マックスの話し方は、軽口から本音へ、本音から再び軽い言い回しへと行き来します。刑務所という状況を冗談で受け流しつつ、家族についてだけは願いをはっきり口にする。この揺れ幅の大きさが、他の二人には見られないマックス特有の話し方です。制約の多い状況にいるからこそ、言葉の温度を自在に上下させて本音を小出しにする必要があるのだと分かります。
ブース|結果を短く報告して場をなごませる
ブースは、”Turns out I got Parker for Christmas after all.” と、自分の予定の変化を事件の報告のように短く伝えます。深刻な話題が続くエピソードの中で、結果だけを軽く共有する言い方が、場の空気を切り替えています。
感情を長く説明するより、起きた事実を一文で示す。turn out という句動詞の使い方に、ブースが状況を受け止めてから次へ進む速さが表れています。

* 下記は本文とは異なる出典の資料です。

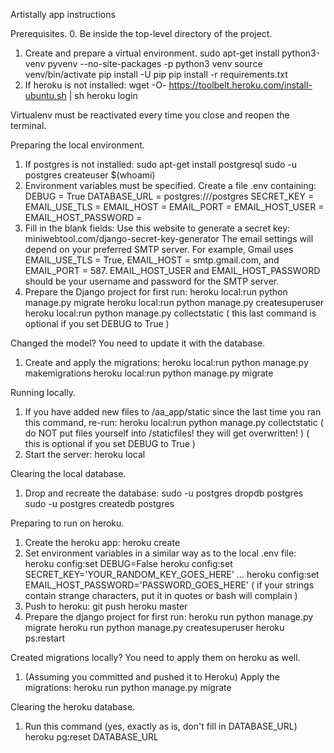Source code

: Artistally app instructions

Prerequisites.
0. Be inside the top-level directory of the project.
1. Create and prepare a virtual environment.
    sudo apt-get install python3-venv
    pyvenv --no-site-packages -p python3 venv
    source venv/bin/activate
    pip install -U pip
    pip install -r requirements.txt
2. If heroku is not installed:
    wget -O- https://toolbelt.heroku.com/install-ubuntu.sh | sh
    heroku login

Virtualenv must be reactivated every time you close and reopen the terminal.

Preparing the local environment.
1. If postgres is not installed:
    sudo apt-get install postgresql
    sudo -u postgres createuser $(whoami)
2. Environment variables must be specified. Create a file .env containing:
    DEBUG = True
    DATABASE_URL = postgres:///postgres
    SECRET_KEY = 
    EMAIL_USE_TLS = 
    EMAIL_HOST = 
    EMAIL_PORT = 
    EMAIL_HOST_USER = 
    EMAIL_HOST_PASSWORD = 
3. Fill in the blank fields:
    Use this website to generate a secret key: miniwebtool.com/django-secret-key-generator
    The email settings will depend on your preferred SMTP server.
    For example, Gmail uses EMAIL_USE_TLS = True, EMAIL_HOST = smtp.gmail.com, and EMAIL_PORT = 587.
    EMAIL_HOST_USER and EMAIL_HOST_PASSWORD should be your username and password for the SMTP server.
5. Prepare the Django project for first run:
    heroku local:run python manage.py migrate
    heroku local:run python manage.py createsuperuser
    heroku local:run python manage.py collectstatic
    ( this last command is optional if you set DEBUG to True )
    
Changed the model? You need to update it with the database.
1. Create and apply the migrations:
    heroku local:run python manage.py makemigrations
    heroku local:run python manage.py migrate
    
Running locally.
1. If you have added new files to /aa_app/static since the last time you ran this command, re-run:
    heroku local:run python manage.py collectstatic
    ( do NOT put files yourself into /staticfiles! they will get overwritten! )
    ( this is optional if you set DEBUG to True )
2. Start the server:
    heroku local
    
Clearing the local database.
1. Drop and recreate the database:
    sudo -u postgres dropdb postgres
    sudo -u postgres createdb postgres
    
Preparing to run on heroku.
1. Create the heroku app:
    heroku create
2. Set environment variables in a similar way as to the local .env file:
    heroku config:set DEBUG=False
    heroku config:set SECRET_KEY='YOUR_RANDOM_KEY_GOES_HERE'
    ...
    heroku config:set EMAIL_HOST_PASSWORD='PASSWORD_GOES_HERE'
    ( if your strings contain strange characters, put it in quotes or bash will complain )
3. Push to heroku:
    git push heroku master
4. Prepare the django project for first run:
    heroku run python manage.py migrate
    heroku run python manage.py createsuperuser
    heroku ps:restart
    
Created migrations locally? You need to apply them on heroku as well.
1. (Assuming you committed and pushed it to Heroku) Apply the migrations:
    heroku run python manage.py migrate
    
Clearing the heroku database.
1. Run this command (yes, exactly as is, don't fill in DATABASE_URL)
    heroku pg:reset DATABASE_URL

事件の重い場面と家族の軽い報告を同じ調子で話せることが、ブースの周囲を落ち着かせています。深刻な話題が続くエピソードの中でも、良い知らせは良い知らせとして手短に伝える。その切り替えの早さが、ブレナンやマックスの長い逡巡と対照になっています。誰かの気持ちを深読みするより先に、事実をひとつ差し出して空気を変える。それがブースの持ち味であり、家族と過ごすクリスマスを取り戻していく二人の背中を静かに押す役回りにもなっています。